The origins of the community trace back to 1766, when Juan Pablo Martín Serrano was awarded the Polvadera Grant. Serrano was a wealthy military veteran with a large family, and established a seasonal rancho in the canyon, raising livestock, farming the canyon bottom, and trading with the Utes. Permanent settlement seems to have begun with Juan Bautista Valdez, who bought a grant at the present location of Cañones in 1807.

Cañones was visited by anthropologists Paul Kutsche and John R. Van Ness in the 1960s, who considered the community typical of what they called the Rio Arriba subculture of Hispanic New Mexico. They concluded that this subculture was characterized by communal land grants, small economies, campanilismo (community spirit), and a fair degree of social equality.

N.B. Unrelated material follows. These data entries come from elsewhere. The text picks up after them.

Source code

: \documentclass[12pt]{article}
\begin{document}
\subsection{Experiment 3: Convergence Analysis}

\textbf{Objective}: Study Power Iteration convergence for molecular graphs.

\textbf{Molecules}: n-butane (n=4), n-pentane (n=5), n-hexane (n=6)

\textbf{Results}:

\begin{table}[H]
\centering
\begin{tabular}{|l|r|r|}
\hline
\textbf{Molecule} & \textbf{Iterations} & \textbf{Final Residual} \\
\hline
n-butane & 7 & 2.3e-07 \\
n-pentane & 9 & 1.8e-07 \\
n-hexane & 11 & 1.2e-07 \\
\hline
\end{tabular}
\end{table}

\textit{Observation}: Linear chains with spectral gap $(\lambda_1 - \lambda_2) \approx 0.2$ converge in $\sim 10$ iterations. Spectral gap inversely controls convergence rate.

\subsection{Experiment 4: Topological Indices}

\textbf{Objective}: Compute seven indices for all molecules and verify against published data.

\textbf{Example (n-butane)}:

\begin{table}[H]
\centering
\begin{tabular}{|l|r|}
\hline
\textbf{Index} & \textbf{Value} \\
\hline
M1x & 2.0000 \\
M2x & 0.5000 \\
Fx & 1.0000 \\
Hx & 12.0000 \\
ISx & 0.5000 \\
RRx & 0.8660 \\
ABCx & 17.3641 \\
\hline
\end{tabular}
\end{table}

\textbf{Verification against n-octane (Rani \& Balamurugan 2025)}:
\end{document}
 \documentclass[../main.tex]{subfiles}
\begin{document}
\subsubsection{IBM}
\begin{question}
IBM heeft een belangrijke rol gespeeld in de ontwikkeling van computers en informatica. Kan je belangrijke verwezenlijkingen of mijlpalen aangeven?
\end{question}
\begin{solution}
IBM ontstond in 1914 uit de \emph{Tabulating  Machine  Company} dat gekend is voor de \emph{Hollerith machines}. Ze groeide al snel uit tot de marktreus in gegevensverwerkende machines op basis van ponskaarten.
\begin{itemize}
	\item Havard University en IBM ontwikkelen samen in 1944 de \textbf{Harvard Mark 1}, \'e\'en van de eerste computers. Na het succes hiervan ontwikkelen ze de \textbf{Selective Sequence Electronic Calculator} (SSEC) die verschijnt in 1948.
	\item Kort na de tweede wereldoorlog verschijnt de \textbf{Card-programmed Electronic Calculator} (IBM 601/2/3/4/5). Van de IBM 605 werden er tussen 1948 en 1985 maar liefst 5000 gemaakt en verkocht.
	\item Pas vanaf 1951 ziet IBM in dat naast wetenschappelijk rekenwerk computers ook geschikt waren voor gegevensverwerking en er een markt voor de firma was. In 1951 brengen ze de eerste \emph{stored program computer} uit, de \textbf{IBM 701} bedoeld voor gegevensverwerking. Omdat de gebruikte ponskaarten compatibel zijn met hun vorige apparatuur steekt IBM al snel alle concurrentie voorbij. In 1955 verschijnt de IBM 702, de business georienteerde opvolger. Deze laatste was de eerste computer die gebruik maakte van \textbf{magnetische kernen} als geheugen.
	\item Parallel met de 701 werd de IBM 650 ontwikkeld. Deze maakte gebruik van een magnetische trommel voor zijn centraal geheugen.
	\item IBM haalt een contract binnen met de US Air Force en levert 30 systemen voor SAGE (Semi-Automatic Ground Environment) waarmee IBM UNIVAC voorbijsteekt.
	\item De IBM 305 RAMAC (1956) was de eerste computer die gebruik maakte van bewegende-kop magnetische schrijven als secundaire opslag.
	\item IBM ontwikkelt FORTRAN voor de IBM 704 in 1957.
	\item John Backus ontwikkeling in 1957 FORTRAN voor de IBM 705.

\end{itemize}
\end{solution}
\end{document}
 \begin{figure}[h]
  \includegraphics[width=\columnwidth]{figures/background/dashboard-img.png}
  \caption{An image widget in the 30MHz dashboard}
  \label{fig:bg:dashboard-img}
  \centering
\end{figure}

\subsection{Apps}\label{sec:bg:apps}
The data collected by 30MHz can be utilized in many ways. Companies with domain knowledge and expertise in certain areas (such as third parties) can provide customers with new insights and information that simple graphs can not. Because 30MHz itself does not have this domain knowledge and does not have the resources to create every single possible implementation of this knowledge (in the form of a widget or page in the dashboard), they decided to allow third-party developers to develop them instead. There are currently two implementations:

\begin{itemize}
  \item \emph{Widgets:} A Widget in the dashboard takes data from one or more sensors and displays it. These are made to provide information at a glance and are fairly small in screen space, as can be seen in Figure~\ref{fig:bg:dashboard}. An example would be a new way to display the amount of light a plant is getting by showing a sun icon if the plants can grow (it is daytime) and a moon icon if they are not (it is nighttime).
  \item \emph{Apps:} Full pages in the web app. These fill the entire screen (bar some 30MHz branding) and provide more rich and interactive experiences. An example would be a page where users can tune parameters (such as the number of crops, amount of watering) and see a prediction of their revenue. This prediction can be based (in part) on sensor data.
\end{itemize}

During the time Kutsche and Van Ness were guests in the community, the state closed the one-room school and ordered the children to attend school in Coyote, which meant busing the students several miles over a very bad road. The parents refused en masse to send their children to school in Coyote, and the subsequent legal battle seems to have revolved around the issue of whether the parents were acting on legitimate concerns for their children's safety or were using the children to pressure the state into building a better road into the community. The parents were fined for truancy, but the community now has an acceptable paved road.

The ruins of Tsiping or Tsi’pinouinge, is found on Pueblo Mesa just south of Cañones. The settlement was active during the Classic stage, between 1200 CE and 1325 CE, and at its peak the settlement had 335 to 400 ground floor rooms and sixteen kivas surrounding a central plaza. Visitors to the ruins can find the trailhead at the south end of County Rd. 196.